[Recorded data]
==================================================
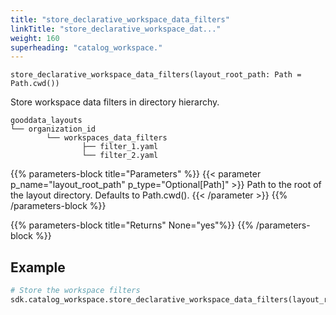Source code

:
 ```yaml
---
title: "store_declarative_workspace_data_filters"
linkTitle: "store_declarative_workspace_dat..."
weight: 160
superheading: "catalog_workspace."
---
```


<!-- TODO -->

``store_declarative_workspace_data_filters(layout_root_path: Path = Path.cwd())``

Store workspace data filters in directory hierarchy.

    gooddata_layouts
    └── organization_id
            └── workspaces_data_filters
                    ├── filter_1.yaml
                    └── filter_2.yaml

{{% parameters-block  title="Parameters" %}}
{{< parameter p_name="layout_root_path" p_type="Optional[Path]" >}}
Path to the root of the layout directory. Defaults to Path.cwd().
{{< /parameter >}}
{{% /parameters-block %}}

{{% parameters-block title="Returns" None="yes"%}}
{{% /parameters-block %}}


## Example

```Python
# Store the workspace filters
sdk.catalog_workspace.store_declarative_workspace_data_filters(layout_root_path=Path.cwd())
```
==================================================
• Requirement:
With the line that contains "Path to the" as the first and the final line of the data as the last, repeat every line in that span exactly.

• Answer section:
Path to the root of the layout directory. Defaults to Path.cwd().
{{< /parameter >}}
{{% /parameters-block %}}

{{% parameters-block title="Returns" None="yes"%}}
{{% /parameters-block %}}


## Example

```Python
# Store the workspace filters
sdk.catalog_workspace.store_declarative_workspace_data_filters(layout_root_path=Path.cwd())
```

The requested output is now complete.